===== DATA TO EXAMINE =====

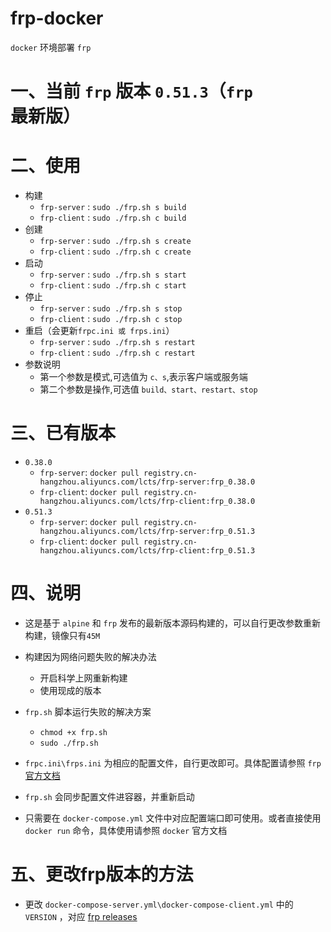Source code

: # frp-docker

`docker` 环境部署 `frp`

# 一、当前 `frp` 版本 `0.51.3`（`frp` 最新版）

# 二、使用
- 构建
    - `frp-server` : `sudo ./frp.sh s build`
    - `frp-client` : `sudo ./frp.sh c build`
- 创建
    - `frp-server` : `sudo ./frp.sh s create`
    - `frp-client` : `sudo ./frp.sh c create`
- 启动
    - `frp-server` : `sudo ./frp.sh s start`
    - `frp-client` : `sudo ./frp.sh c start`
- 停止
    - `frp-server` : `sudo ./frp.sh s stop`
    - `frp-client` : `sudo ./frp.sh c stop`
- 重启（会更新`frpc.ini 或 frps.ini`）
    - `frp-server` : `sudo ./frp.sh s restart`
    - `frp-client` : `sudo ./frp.sh c restart`
- 参数说明
    - 第一个参数是模式,可选值为 `c、s`,表示客户端或服务端
    - 第二个参数是操作,可选值 `build、start、restart、stop`

# 三、已有版本

- `0.38.0`
    - `frp-server`: `docker pull registry.cn-hangzhou.aliyuncs.com/lcts/frp-server:frp_0.38.0`
    - `frp-client`: `docker pull registry.cn-hangzhou.aliyuncs.com/lcts/frp-client:frp_0.38.0`
- `0.51.3`
    - `frp-server`: `docker pull registry.cn-hangzhou.aliyuncs.com/lcts/frp-server:frp_0.51.3`
    - `frp-client`: `docker pull registry.cn-hangzhou.aliyuncs.com/lcts/frp-client:frp_0.51.3`

# 四、说明

- 这是基于 `alpine` 和 `frp` 发布的最新版本源码构建的，可以自行更改参数重新构建，镜像只有`45M`
- 构建因为网络问题失败的解决办法
    - 开启科学上网重新构建
    - 使用现成的版本
- `frp.sh` 脚本运行失败的解决方案
    - `chmod +x frp.sh`
    - `sudo ./frp.sh`


- `frpc.ini\frps.ini` 为相应的配置文件，自行更改即可。具体配置请参照 `frp` [官方文档](https://github.com/fatedier/frp) 
- `frp.sh` 会同步配置文件进容器，并重新启动
- 只需要在 `docker-compose.yml` 文件中对应配置端口即可使用。或者直接使用 `docker run` 命令，具体使用请参照 `docker` 官方文档

# 五、更改frp版本的方法

- 更改 `docker-compose-server.yml\docker-compose-client.yml` 中的 `VERSION`
  ，对应 [frp releases](https://github.com/fatedier/frp/releases)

=====

» **TASK**
Keep every word of the records exact as you write them out, but drop the pictures.

» **ANSWER SPACE**
Source code

: # frp-docker

`docker` 环境部署 `frp`

# 一、当前 `frp` 版本 `0.51.3`（`frp` 最新版）

# 二、使用
- 构建
    - `frp-server` : `sudo ./frp.sh s build`
    - `frp-client` : `sudo ./frp.sh c build`
- 创建
    - `frp-server` : `sudo ./frp.sh s create`
    - `frp-client` : `sudo ./frp.sh c create`
- 启动
    - `frp-server` : `sudo ./frp.sh s start`
    - `frp-client` : `sudo ./frp.sh c start`
- 停止
    - `frp-server` : `sudo ./frp.sh s stop`
    - `frp-client` : `sudo ./frp.sh c stop`
- 重启（会更新`frpc.ini 或 frps.ini`）
    - `frp-server` : `sudo ./frp.sh s restart`
    - `frp-client` : `sudo ./frp.sh c restart`
- 参数说明
    - 第一个参数是模式,可选值为 `c、s`,表示客户端或服务端
    - 第二个参数是操作,可选值 `build、start、restart、stop`

# 三、已有版本

- `0.38.0`
    - `frp-server`: `docker pull registry.cn-hangzhou.aliyuncs.com/lcts/frp-server:frp_0.38.0`
    - `frp-client`: `docker pull registry.cn-hangzhou.aliyuncs.com/lcts/frp-client:frp_0.38.0`
- `0.51.3`
    - `frp-server`: `docker pull registry.cn-hangzhou.aliyuncs.com/lcts/frp-server:frp_0.51.3`
    - `frp-client`: `docker pull registry.cn-hangzhou.aliyuncs.com/lcts/frp-client:frp_0.51.3`

# 四、说明

- 这是基于 `alpine` 和 `frp` 发布的最新版本源码构建的，可以自行更改参数重新构建，镜像只有`45M`
- 构建因为网络问题失败的解决办法
    - 开启科学上网重新构建
    - 使用现成的版本
- `frp.sh` 脚本运行失败的解决方案
    - `chmod +x frp.sh`
    - `sudo ./frp.sh`


- `frpc.ini\frps.ini` 为相应的配置文件，自行更改即可。具体配置请参照 `frp` [官方文档](https://github.com/fatedier/frp) 
- `frp.sh` 会同步配置文件进容器，并重新启动
- 只需要在 `docker-compose.yml` 文件中对应配置端口即可使用。或者直接使用 `docker run` 命令，具体使用请参照 `docker` 官方文档

# 五、更改frp版本的方法

- 更改 `docker-compose-server.yml\docker-compose-client.yml` 中的 `VERSION`
  ，对应 [frp releases](https://github.com/fatedier/frp/releases)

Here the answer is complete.